Gerónimo Beato

Personal information
- Full name: Gerónimo Beato Pessina
- Date of birth: 10 November 1995 (age 29)
- Place of birth: Montevideo, Uruguay
- Position(s): Midfielder

Youth career
- River Plate

Senior career*
- Years: Team / Apps / (Gls)
- 2014: Ripa La Fenadora / 1 / (0)
- 2014–2015: Lugano / 0 / (0)
- 2015–2017: Villa Teresa / 22 / (0)
- 2018–2019: Huracán
- 2019: Villa Teresa / 0 / (0)

= Gerónimo Beato =

Uruguayan footballer (born 1995)

Gerónimo Beato (born 10 November 1995 in Montevideo) is an Uruguayan footballer. He is the son of Vito Beato, who is a football manager.

==Club career==
Born in Montevideo, Beato started in the youth levels of River Plate Montevideo.

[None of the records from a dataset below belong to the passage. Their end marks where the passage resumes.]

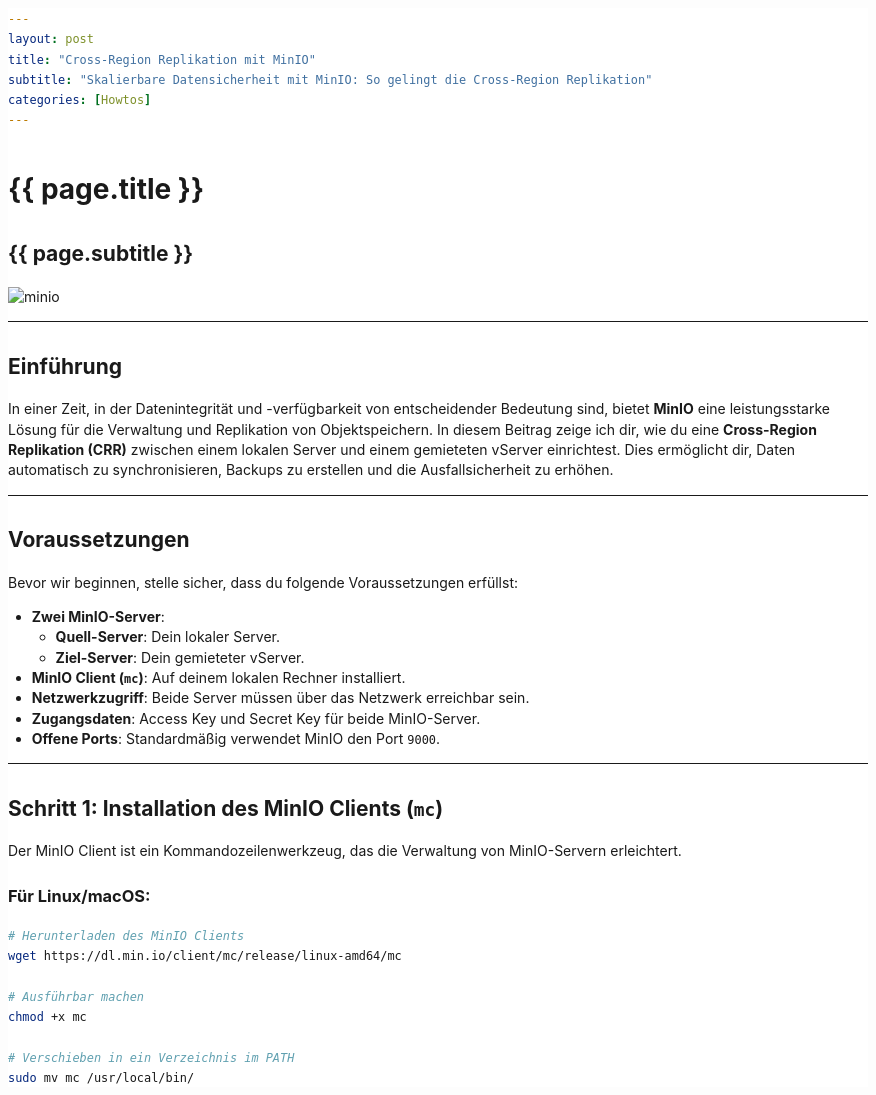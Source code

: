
 ```yaml
---
layout: post
title: "Cross-Region Replikation mit MinIO"
subtitle: "Skalierbare Datensicherheit mit MinIO: So gelingt die Cross-Region Replikation"
categories: [Howtos]
---
```

# {{ page.title }}
## {{ page.subtitle }}

![minio](../../img/minio-1170.webp)

---

## **Einführung**

In einer Zeit, in der Datenintegrität und -verfügbarkeit von entscheidender Bedeutung sind, bietet **MinIO** eine leistungsstarke Lösung für die Verwaltung und Replikation von Objektspeichern. In diesem Beitrag zeige ich dir, wie du eine **Cross-Region Replikation (CRR)** zwischen einem lokalen Server und einem gemieteten vServer einrichtest. Dies ermöglicht dir, Daten automatisch zu synchronisieren, Backups zu erstellen und die Ausfallsicherheit zu erhöhen.

---

## **Voraussetzungen**

Bevor wir beginnen, stelle sicher, dass du folgende Voraussetzungen erfüllst:

- **Zwei MinIO-Server**:
    - **Quell-Server**: Dein lokaler Server.
    - **Ziel-Server**: Dein gemieteter vServer.
- **MinIO Client (`mc`)**: Auf deinem lokalen Rechner installiert.
- **Netzwerkzugriff**: Beide Server müssen über das Netzwerk erreichbar sein.
- **Zugangsdaten**: Access Key und Secret Key für beide MinIO-Server.
- **Offene Ports**: Standardmäßig verwendet MinIO den Port `9000`.

---

## **Schritt 1: Installation des MinIO Clients (`mc`)**

Der MinIO Client ist ein Kommandozeilenwerkzeug, das die Verwaltung von MinIO-Servern erleichtert.

### **Für Linux/macOS:**

```bash
# Herunterladen des MinIO Clients
wget https://dl.min.io/client/mc/release/linux-amd64/mc

# Ausführbar machen
chmod +x mc

# Verschieben in ein Verzeichnis im PATH
sudo mv mc /usr/local/bin/
```
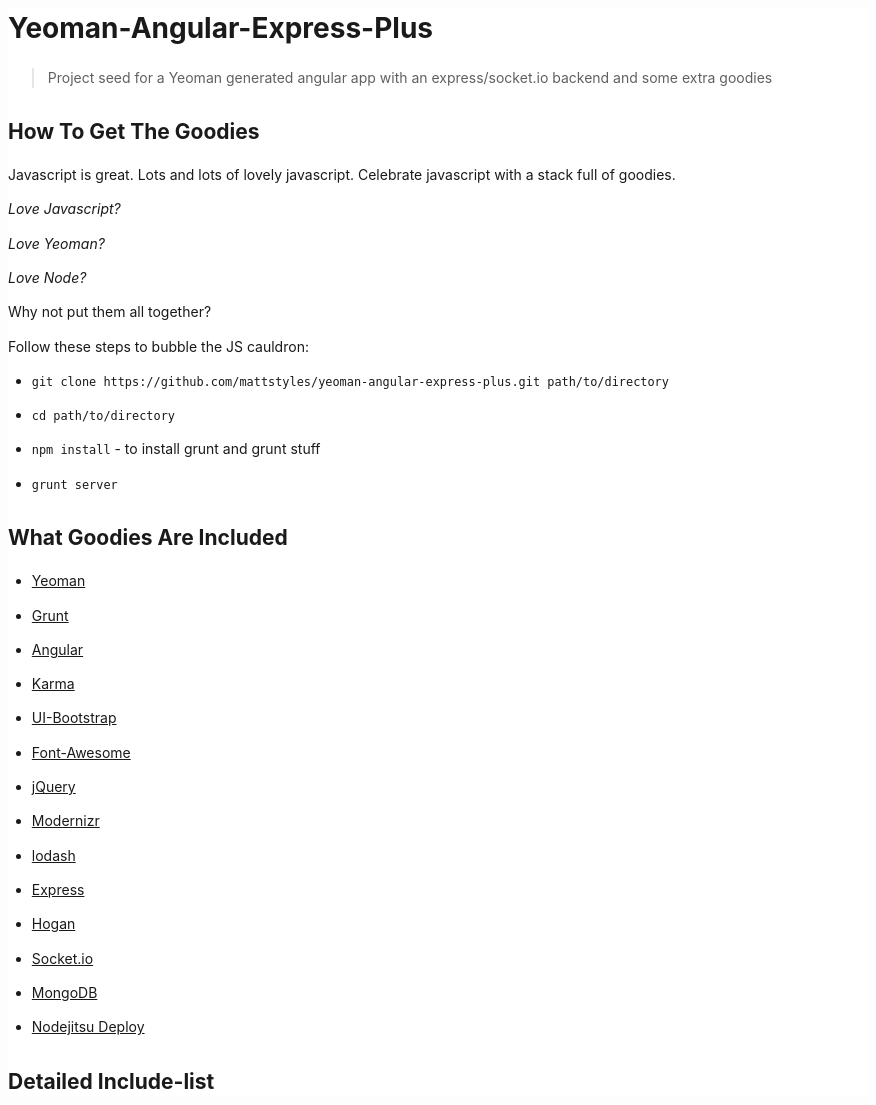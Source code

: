 # Yeoman-Angular-Express-Plus

> Project seed for a Yeoman generated angular app with an
express/socket.io backend and some extra goodies

## How To Get The Goodies

Javascript is great.  Lots and lots of lovely javascript.  Celebrate javascript with a stack full of goodies.

_Love Javascript?_

_Love Yeoman?_

_Love Node?_

Why not put them all together?

Follow these steps to bubble the JS cauldron:

* `git clone https://github.com/mattstyles/yeoman-angular-express-plus.git path/to/directory`

* `cd path/to/directory`

* `npm install` - to install grunt and grunt stuff

* `grunt server`


## What Goodies Are Included

* [Yeoman](http://yeoman.io/)

* [Grunt](http://gruntjs.com/)

* [Angular](http://angularjs.org/)

* [Karma](http://karma-runner.github.io/0.8/index.html)

* [UI-Bootstrap](http://angular-ui.github.io/bootstrap/)

* [Font-Awesome](http://gregoryloucas.github.io/Fontstrap/)

* [jQuery](http://jquery.com/)

* [Modernizr](http://modernizr.com/)

* [lodash](http://lodash.com/)

* [Express](http://expressjs.com/)

* [Hogan](http://twitter.github.io/hogan.js/)

* [Socket.io](http://socket.io/)

* [MongoDB](http://www.mongodb.org/)

* [Nodejitsu Deploy](https://www.nodejitsu.com/)


## Detailed Include-list
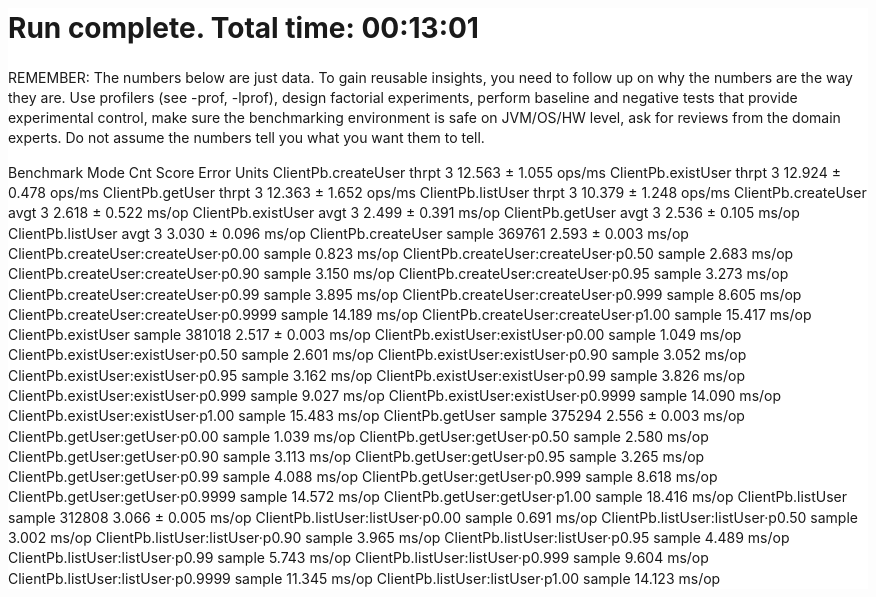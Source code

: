 
# Run complete. Total time: 00:13:01

REMEMBER: The numbers below are just data. To gain reusable insights, you need to follow up on
why the numbers are the way they are. Use profilers (see -prof, -lprof), design factorial
experiments, perform baseline and negative tests that provide experimental control, make sure
the benchmarking environment is safe on JVM/OS/HW level, ask for reviews from the domain experts.
Do not assume the numbers tell you what you want them to tell.

Benchmark                                 Mode     Cnt   Score   Error   Units
ClientPb.createUser                      thrpt       3  12.563 ± 1.055  ops/ms
ClientPb.existUser                       thrpt       3  12.924 ± 0.478  ops/ms
ClientPb.getUser                         thrpt       3  12.363 ± 1.652  ops/ms
ClientPb.listUser                        thrpt       3  10.379 ± 1.248  ops/ms
ClientPb.createUser                       avgt       3   2.618 ± 0.522   ms/op
ClientPb.existUser                        avgt       3   2.499 ± 0.391   ms/op
ClientPb.getUser                          avgt       3   2.536 ± 0.105   ms/op
ClientPb.listUser                         avgt       3   3.030 ± 0.096   ms/op
ClientPb.createUser                     sample  369761   2.593 ± 0.003   ms/op
ClientPb.createUser:createUser·p0.00    sample           0.823           ms/op
ClientPb.createUser:createUser·p0.50    sample           2.683           ms/op
ClientPb.createUser:createUser·p0.90    sample           3.150           ms/op
ClientPb.createUser:createUser·p0.95    sample           3.273           ms/op
ClientPb.createUser:createUser·p0.99    sample           3.895           ms/op
ClientPb.createUser:createUser·p0.999   sample           8.605           ms/op
ClientPb.createUser:createUser·p0.9999  sample          14.189           ms/op
ClientPb.createUser:createUser·p1.00    sample          15.417           ms/op
ClientPb.existUser                      sample  381018   2.517 ± 0.003   ms/op
ClientPb.existUser:existUser·p0.00      sample           1.049           ms/op
ClientPb.existUser:existUser·p0.50      sample           2.601           ms/op
ClientPb.existUser:existUser·p0.90      sample           3.052           ms/op
ClientPb.existUser:existUser·p0.95      sample           3.162           ms/op
ClientPb.existUser:existUser·p0.99      sample           3.826           ms/op
ClientPb.existUser:existUser·p0.999     sample           9.027           ms/op
ClientPb.existUser:existUser·p0.9999    sample          14.090           ms/op
ClientPb.existUser:existUser·p1.00      sample          15.483           ms/op
ClientPb.getUser                        sample  375294   2.556 ± 0.003   ms/op
ClientPb.getUser:getUser·p0.00          sample           1.039           ms/op
ClientPb.getUser:getUser·p0.50          sample           2.580           ms/op
ClientPb.getUser:getUser·p0.90          sample           3.113           ms/op
ClientPb.getUser:getUser·p0.95          sample           3.265           ms/op
ClientPb.getUser:getUser·p0.99          sample           4.088           ms/op
ClientPb.getUser:getUser·p0.999         sample           8.618           ms/op
ClientPb.getUser:getUser·p0.9999        sample          14.572           ms/op
ClientPb.getUser:getUser·p1.00          sample          18.416           ms/op
ClientPb.listUser                       sample  312808   3.066 ± 0.005   ms/op
ClientPb.listUser:listUser·p0.00        sample           0.691           ms/op
ClientPb.listUser:listUser·p0.50        sample           3.002           ms/op
ClientPb.listUser:listUser·p0.90        sample           3.965           ms/op
ClientPb.listUser:listUser·p0.95        sample           4.489           ms/op
ClientPb.listUser:listUser·p0.99        sample           5.743           ms/op
ClientPb.listUser:listUser·p0.999       sample           9.604           ms/op
ClientPb.listUser:listUser·p0.9999      sample          11.345           ms/op
ClientPb.listUser:listUser·p1.00        sample          14.123           ms/op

In March 2014, he travelled to Italy to try luck on Serie D side Ripa La Fenadora. He could not play much after suffering a long injury and he left the club after finishing his contract, staying a long time without playing.

Later, he went to Switzerland signing with FC Lugano. He did not have minutes in the first team and remained some months till he finally returned to Uruguay to defend his father's coaching team Villa Teresa which had just promoted to Uruguayan Top Division.

After one year at Huracán, Beato returned to Villa Teresa in 2019.